BRIEF DESCRIPTION OF THE DRAWINGS
[0012]The drawings described herein are for illustrative purposes only of selected configurations and are not intended to limit the scope of the present disclosure.
[0013]
[0014]
[0015]
[0016]
[0017]
[0018]
[0019]Corresponding reference numerals indicate corresponding parts throughout the drawings.
DETAILED DESCRIPTION
[0020]Example configurations will now be described more fully with reference to the accompanying drawings. Example configurations are provided so that this disclosure will be thorough, and will fully convey the scope of the disclosure to those of ordinary skill in the art. Specific details are set forth such as examples of specific components, devices, and methods, to provide a thorough understanding of configurations of the present disclosure. It will be apparent to those of ordinary skill in the art that specific details need not be employed, that example configurations may be embodied in many different forms, and that the specific details and the example configurations should not be construed to limit the scope of the disclosure.

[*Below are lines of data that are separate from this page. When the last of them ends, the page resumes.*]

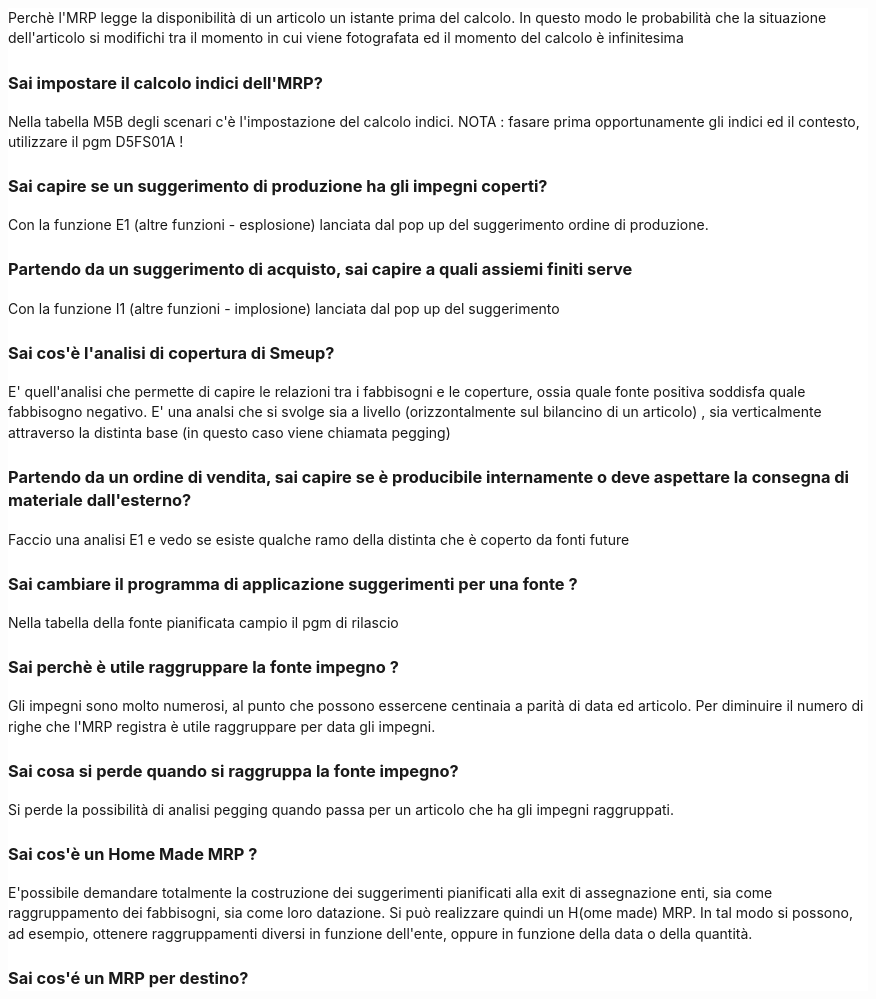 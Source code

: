 Perchè l'MRP legge la disponibilità di un articolo un istante prima del calcolo. In questo modo le probabilità che la situazione dell'articolo si modifichi tra il momento in cui viene fotografata ed il momento del calcolo è infinitesima
### **Sai impostare il calcolo indici dell'MRP?**

Nella tabella M5B degli scenari c'è l'impostazione del calcolo indici. NOTA :  fasare prima opportunamente gli indici ed il contesto, utilizzare il pgm D5FS01A !
### **Sai capire se un suggerimento di produzione ha gli impegni coperti?**

Con la funzione E1 (altre funzioni - esplosione) lanciata dal pop up del suggerimento ordine di produzione.
### **Partendo da un suggerimento di acquisto, sai capire a quali assiemi finiti serve**

Con la funzione I1 (altre funzioni - implosione) lanciata dal pop up del suggerimento
### **Sai cos'è l'analisi di copertura di Smeup?**

E' quell'analisi che permette di capire le relazioni tra i fabbisogni e le coperture, ossia quale fonte positiva soddisfa quale fabbisogno negativo.
E' una analsi che si svolge sia a livello (orizzontalmente sul bilancino di un articolo) , sia verticalmente attraverso la distinta base (in questo caso viene chiamata pegging)
### **Partendo da un ordine di vendita, sai capire se è producibile internamente o deve aspettare la consegna di materiale dall'esterno?**

Faccio una analisi E1 e vedo se esiste qualche ramo della distinta che è coperto da fonti future
### **Sai cambiare il programma di applicazione suggerimenti per una fonte ?**

Nella tabella della fonte pianificata campio il pgm di rilascio
### **Sai perchè è utile raggruppare la fonte impegno ?**

Gli impegni sono molto numerosi, al punto che possono essercene centinaia a parità di data ed articolo. Per diminuire il numero di righe che l'MRP registra è utile raggruppare per data gli impegni.
### **Sai cosa si perde quando si raggruppa la fonte impegno?**

Si perde la possibilità di analisi pegging quando passa per un articolo che ha gli impegni raggruppati.
### **Sai cos'è un Home Made MRP ?**

E'possibile demandare totalmente la costruzione dei suggerimenti pianificati alla exit di
assegnazione enti, sia come raggruppamento dei fabbisogni, sia come loro datazione.
Si può realizzare quindi un H(ome made) MRP.
In tal modo si possono, ad esempio, ottenere raggruppamenti diversi in funzione dell'ente, oppure
in funzione della data o della quantità.
### **Sai cos'é un MRP per destino?**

[0021]The terminology used herein is for the purpose of describing particular exemplary configurations only and is not intended to be limiting. As used herein, the singular articles “a,” “an,” and “the” may be intended to include the plural forms as well, unless the context clearly indicates otherwise. The terms “comprises,” “comprising,” “including,” and “having,” are inclusive and therefore specify the presence of features, steps, operations, elements, and/or components, but do not preclude the presence or addition of one or more other features, steps, operations, elements, components, and/or groups thereof. The method steps, processes, and operations described herein are not to be construed as necessarily requiring their performance in the particular order discussed or illustrated, unless specifically identified as an order of performance. Additional or alternative steps may be employed.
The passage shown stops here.